### What to do
Print the lines that run from the line with "Experience Platform Launch ist" to the line with "[Welche Analytics-Produkte sollte", keeping both end lines, exactly as they appear in the entries below, and nothing else.

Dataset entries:
*-*-*

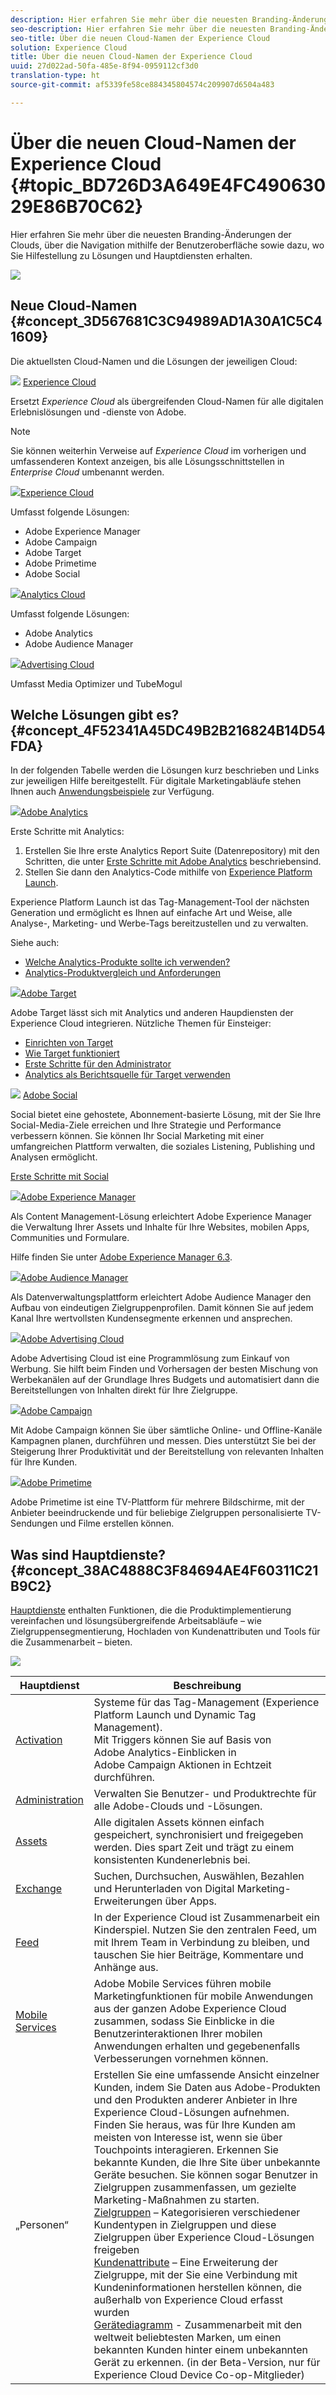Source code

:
 ```yaml
---
description: Hier erfahren Sie mehr über die neuesten Branding-Änderungen der Clouds, über die Navigation mithilfe der Benutzeroberfläche sowie dazu, wo Sie Hilfestellung zu Lösungen und Hauptdiensten erhalten.
seo-description: Hier erfahren Sie mehr über die neuesten Branding-Änderungen der Clouds, über die Navigation mithilfe der Benutzeroberfläche sowie dazu, wo Sie Hilfestellung zu Lösungen und Hauptdiensten erhalten.
seo-title: Über die neuen Cloud-Namen der Experience Cloud
solution: Experience Cloud
title: Über die neuen Cloud-Namen der Experience Cloud
uuid: 27d022ad-50fa-485e-8f94-0959112cf3d0
translation-type: ht
source-git-commit: af5339fe58ce884345804574c209907d6504a483

---
```



# Über die neuen Cloud-Namen der Experience Cloud {#topic_BD726D3A649E4FC49063029E86B70C62}

Hier erfahren Sie mehr über die neuesten Branding-Änderungen der Clouds, über die Navigation mithilfe der Benutzeroberfläche sowie dazu, wo Sie Hilfestellung zu Lösungen und Hauptdiensten erhalten.

![](assets/cloud-pulldown.png)

## Neue Cloud-Namen {#concept_3D567681C3C94989AD1A30A1C5C41609}

Die aktuellsten Cloud-Namen und die Lösungen der jeweiligen Cloud:

![](assets/experience_cloud_appicon_32.png) [Experience Cloud](https://www.adobe.com/de/experience-cloud.html?promoid=FZPQZ2HS&amp;mv=other)

Ersetzt *Experience Cloud* als übergreifenden Cloud-Namen für alle digitalen Erlebnislösungen und -dienste von Adobe.

>[!NOTE]
>
>Sie können weiterhin Verweise auf *Experience Cloud* im vorherigen und umfassenderen Kontext anzeigen, bis alle Lösungsschnittstellen in *Enterprise Cloud* umbenannt werden.

![](assets/marketingcloud_32.png)[Experience Cloud](https://www.adobe.com/de/marketing-cloud.html)

Umfasst folgende Lösungen:

* Adobe Experience Manager
* Adobe Campaign
* Adobe Target
* Adobe Primetime
* Adobe Social

![](assets/analyticscloud_appicon_32.png)[Analytics Cloud](https://www.adobe.com/de/data-analytics-cloud.html)

Umfasst folgende Lösungen:

* Adobe Analytics
* Adobe Audience Manager

![](assets/advertisingcloud_appicon_32.png)[Advertising Cloud](https://www.adobe.com/de/advertising-cloud.html)

Umfasst Media Optimizer und TubeMogul

## Welche Lösungen gibt es?  {#concept_4F52341A45DC49B2B216824B14D54FDA}

In der folgenden Tabelle werden die Lösungen kurz beschrieben und Links zur jeweiligen Hilfe bereitgestellt. Für digitale Marketingabläufe stehen Ihnen auch [Anwendungsbeispiele](https://helpx.adobe.com/de/marketing-cloud/how-to/use-cases.html) zur Verfügung.

![](assets/mc_analytics_32.png)[Adobe Analytics](https://marketing.adobe.com/resources/help/de_DE/reference/)

Erste Schritte mit Analytics:

1. Erstellen Sie Ihre erste Analytics Report Suite (Datenrepository) mit den Schritten, die unter [Erste Schritte mit Adobe Analytics](https://marketing.adobe.com/resources/help/de_DE/analytics/getting-started/) beschriebensind.
1. Stellen Sie dann den Analytics-Code mithilfe von [Experience Platform Launch](https://marketing.adobe.com/resources/help/en_US/experience-cloud/launch/).

Experience Platform Launch ist das Tag-Management-Tool der nächsten Generation und ermöglicht es Ihnen auf einfache Art und Weise, alle Analyse-, Marketing- und Werbe-Tags bereitzustellen und zu verwalten.

Siehe auch:

* [Welche Analytics-Produkte sollte ich verwenden?](https://marketing.adobe.com/resources/help/de_DE/reference/?f=which_analytics_tool)
* [Analytics-Produktvergleich und Anforderungen](https://marketing.adobe.com/resources/help/de_DE/reference/?f=analytics-product-comparison)

![](assets/mc_target_32.png)[Adobe Target](https://marketing.adobe.com/resources/help/de_DE/target/)

Adobe Target lässt sich mit Analytics und anderen Haupdiensten der Experience Cloud integrieren. Nützliche Themen für Einsteiger:

* [Einrichten von Target](https://marketing.adobe.com/resources/help/de_DE/target/ov/?f=c_seting_up_target)
* [Wie Target funktioniert](https://marketing.adobe.com/resources/help/de_DE/target/ov/?f=c_how_target_works)
* [Erste Schritte für den Administrator](https://marketing.adobe.com/resources/help/de_DE/target/ov/?f=start_target)
* [Analytics als Berichtsquelle für Target verwenden](https://marketing.adobe.com/resources/help/de_DE/target/a4t/?f=a4t)

![](assets/mc_social_32.png) [Adobe Social](https://marketing.adobe.com/resources/help/de_DE/social/)

Social bietet eine gehostete, Abonnement-basierte Lösung, mit der Sie Ihre Social-Media-Ziele erreichen und Ihre Strategie und Performance verbessern können. Sie können Ihr Social Marketing mit einer umfangreichen Plattform verwalten, die soziales Listening, Publishing und Analysen ermöglicht.

[Erste Schritte mit Social](https://marketing.adobe.com/resources/help/de_DE/social/?f=c_gs)

![](assets/mc_experiencemanager_32.png)[Adobe Experience Manager](https://helpx.adobe.com/de/support/experience-manager/6-3.html)

Als Content Management-Lösung erleichtert Adobe Experience Manager die Verwaltung Ihrer Assets und Inhalte für Ihre Websites, mobilen Apps, Communities und Formulare.

Hilfe finden Sie unter [Adobe Experience Manager 6.3](https://helpx.adobe.com/de/support/experience-manager/6-3.html).

![](assets/mc_audiencemanager_32.png)[Adobe Audience Manager](https://marketing.adobe.com/resources/help/en_US/aam/)

Als Datenverwaltungsplattform erleichtert Adobe Audience Manager den Aufbau von eindeutigen Zielgruppenprofilen. Damit können Sie auf jedem Kanal Ihre wertvollsten Kundensegmente erkennen und ansprechen.

![](assets/mc_optimize_32.png)[Adobe Advertising Cloud](https://marketing.adobe.com/resources/help/en_US/media-optimizer/)

Adobe Advertising Cloud ist eine Programmlösung zum Einkauf von Werbung. Sie hilft beim Finden und Vorhersagen der besten Mischung von Werbekanälen auf der Grundlage Ihres Budgets und automatisiert dann die Bereitstellungen von Inhalten direkt für Ihre Zielgruppe.

![](assets/mc_campaign_32.png)[Adobe Campaign](https://helpx.adobe.com/de/support/campaign.html)

Mit Adobe Campaign können Sie über sämtliche Online- und Offline-Kanäle Kampagnen planen, durchführen und messen. Dies unterstützt Sie bei der Steigerung Ihrer Produktivität und der Bereitstellung von relevanten Inhalten für Ihre Kunden.

![](assets/primetime_app_32.png)[Adobe Primetime](https://help.adobe.com/en_US/primetime/)

Adobe Primetime ist eine TV-Plattform für mehrere Bildschirme, mit der Anbieter beeindruckende und für beliebige Zielgruppen personalisierte TV-Sendungen und Filme erstellen können.

## Was sind Hauptdienste?  {#concept_38AC4888C3F84694AE4F60311C21B9C2}

[Hauptdienste](core-services/core-services.md#concept_07ED1D5C64234E77976E6D572E78FB9C) enthalten Funktionen, die die Produktimplementierung vereinfachen und lösungsübergreifende Arbeitsabläufe – wie Zielgruppensegmentierung, Hochladen von Kundenattributen und Tools für die Zusammenarbeit – bieten.

![](assets/core-services.png)

| Hauptdienst | Beschreibung |
|--- |--- |
| [Activation](activation/activation.md) | Systeme für das Tag-Management (Experience Platform Launch und Dynamic Tag Management).<br>Mit Triggers können Sie auf Basis von Adobe Analytics-Einblicken in Adobe Campaign Aktionen in Echtzeit durchführen. |
| [Administration](admin-getting-started/admin-getting-started.md) | Verwalten Sie Benutzer- und Produktrechte für alle Adobe-Clouds und -Lösungen. |
| [Assets](experience-cloud-assets/experience-cloud-assets.md) | Alle digitalen Assets können einfach gespeichert, synchronisiert und freigegeben werden. Dies spart Zeit und trägt zu einem konsistenten Kundenerlebnis bei. |
| [Exchange](exchange.md) | Suchen, Durchsuchen, Auswählen, Bezahlen und Herunterladen von Digital Marketing-Erweiterungen über Apps. |
| [Feed](feed.md) | In der Experience Cloud ist Zusammenarbeit ein Kinderspiel. Nutzen Sie den zentralen Feed, um mit Ihrem Team in Verbindung zu bleiben, und tauschen Sie hier Beiträge, Kommentare und Anhänge aus. |
| [Mobile Services](https://marketing.adobe.com/resources/help/de_DE/mobile/) | Adobe Mobile Services führen mobile Marketingfunktionen für mobile Anwendungen aus der ganzen Adobe Experience Cloud zusammen, sodass Sie Einblicke in die Benutzerinteraktionen Ihrer mobilen Anwendungen erhalten und gegebenenfalls Verbesserungen vornehmen können. |
| „Personen“ | Erstellen Sie eine umfassende Ansicht einzelner Kunden, indem Sie Daten aus Adobe-Produkten und den Produkten anderer Anbieter in Ihre Experience Cloud-Lösungen aufnehmen. Finden Sie heraus, was für Ihre Kunden am meisten von Interesse ist, wenn sie über Touchpoints interagieren. Erkennen Sie bekannte Kunden, die Ihre Site über unbekannte Geräte besuchen. Sie können sogar Benutzer in Zielgruppen zusammenfassen, um gezielte Marketing-Maßnahmen zu starten.<br>[Zielgruppen](audience-library/audience-library.md) – Kategorisieren verschiedener Kundentypen in Zielgruppen und diese Zielgruppen über Experience Cloud-Lösungen freigeben<br>[Kundenattribute](attributes/attributes.md) – Eine Erweiterung der Zielgruppe, mit der Sie eine Verbindung mit Kundeninformationen herstellen können, die außerhalb von Experience Cloud erfasst wurden<br>[Gerätediagramm](https://landing.adobe.com/en/na/events/summit/275658-summit-co-op.html) - Zusammenarbeit mit den weltweit beliebtesten Marken, um einen bekannten Kunden hinter einem unbekannten Gerät zu erkennen. (in der Beta-Version, nur für Experience Cloud Device Co-op-Mitglieder) |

*-*-*

### Answer area
Experience Platform Launch ist das Tag-Management-Tool der nächsten Generation und ermöglicht es Ihnen auf einfache Art und Weise, alle Analyse-, Marketing- und Werbe-Tags bereitzustellen und zu verwalten.

Siehe auch:

* [Welche Analytics-Produkte sollte ich verwenden?](https://marketing.adobe.com/resources/help/de_DE/reference/?f=which_analytics_tool)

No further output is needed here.